Wednesday, December 10, 2014

The Climate Change Debate and the Religion of the Sun

As the climate change debate progresses, it will increasingly be polarized to form two opposite sides: on one side is the argument that climate change is caused by humans (the scientific view on certain occasions, and the social-scientific view), while the other side will claim that it is a result of divine will. This debate will be the first time that religion and science battle one another in such a great, global scale, and this debate will surpass debate between religions only. As a battle that exists only between the developed western countries, between the religious and scientist populations within them, we can expect a mass mobilization of resources, as in the western World Wars 1 and 2. The resources that will be mobilized by each side in the conflict, however, will not be men and women in the armies, but images, research-based knowledge, media organizations; both sides will compose campaigns to convince ordinary people about the causes of climate change. This debate will begin and survive with religious and scientific propaganda, but by the end it may make apparent a crisis in science's and religion's conceptions of humanity.

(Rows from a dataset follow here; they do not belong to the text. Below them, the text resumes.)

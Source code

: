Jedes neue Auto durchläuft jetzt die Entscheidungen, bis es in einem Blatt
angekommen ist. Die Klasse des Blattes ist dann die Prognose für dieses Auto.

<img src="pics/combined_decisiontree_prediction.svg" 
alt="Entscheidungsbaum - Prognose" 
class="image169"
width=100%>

If we imagine the planet as getting even more and more warmer/colder more rapidly, we can expect religion to take a different shape compared to today. No longer will there be religion based on texts and scripts, rather, a direct, divine intervention of God becomes apparent to religious people, God is not revealed by priests and temples, but God is directly acting through climate change, apparent before the people and impacting upon people. No longer will there be need of scripts, priests and temples, in their place is the direct worship of the elements of the universe, and there will form a religion of the sun, a direct worship of the sun, unmediated by protocol and formalities, but with each person as a kind of priest or prophet, utilizing his/her own spiritual depth to form a relationship with the sun. These new priests and prophets will be in dialogue with the sun. The newest worshipers won't ask for forgiveness, for a pacification of the sun's rays, but they will let their lives hang on the whim and will of the sun; they are not asking for earth's return to normalcy, but rather will be ready to give up their lives as a celebration of the divine intervention.

In the midst of this new religion will be the west's science-religion debate. Whereas science will continuously attempt to prove itself through its experiments and ever more meticulous research, religion will respond by providing the media and ordinary people with revelations of the prophets and priests who communicated with the sun; and they may even proclaim their subjective research practices, in the form of the 'ethnographic-interview' with the sun, to be more superior than the objective research of scientists. At least in this sense, religion may prevail as the more persuasive orientation towards climate change. But religion also can compromise, if it does not attempt to take the all-powerful element of the sun as a God, and rather focuses on something smaller, the earth, as a God. Between science and religion will rise the social sciences, since the social sciences seem to begin with the premise that the earth is a God and not the sun, and, in fact, even the hard sciences that are concerned with astronomical entities may secretly harbor the feeling that the sun is God and the earth is nothing. If the social sciences do indeed rise in this way, they will enable the study of the effects of climate change on the earth, on people, rather than seeing the earth purely objectively, which science is guilty of in its research endeavors, and religion is guilty of by proclaiming the sun as subject and therefore the earth as necessary object. But even if this 'social-scientistic' knowledge about the earth may be the solution to climate change, it may not be the solution to exploitative productive practices by powers: the social-scientist only applies a "science of government," developing a statistical, mathematical, scientific knowledge of the natural earth, with the ultimate objective of controlling it, in a Foucauldian sense. For the first time we are beginning to see a monitoring of the natural earth (the data on the "hottest year on record" is an example), and the surpassing of the argument that nature is too unpredictable and cannot be monitored. The earth is thus not an almighty God for social-science, but is rather a God to be crisscrossed with social-scientific, that is, managerial/administrative, knowledge.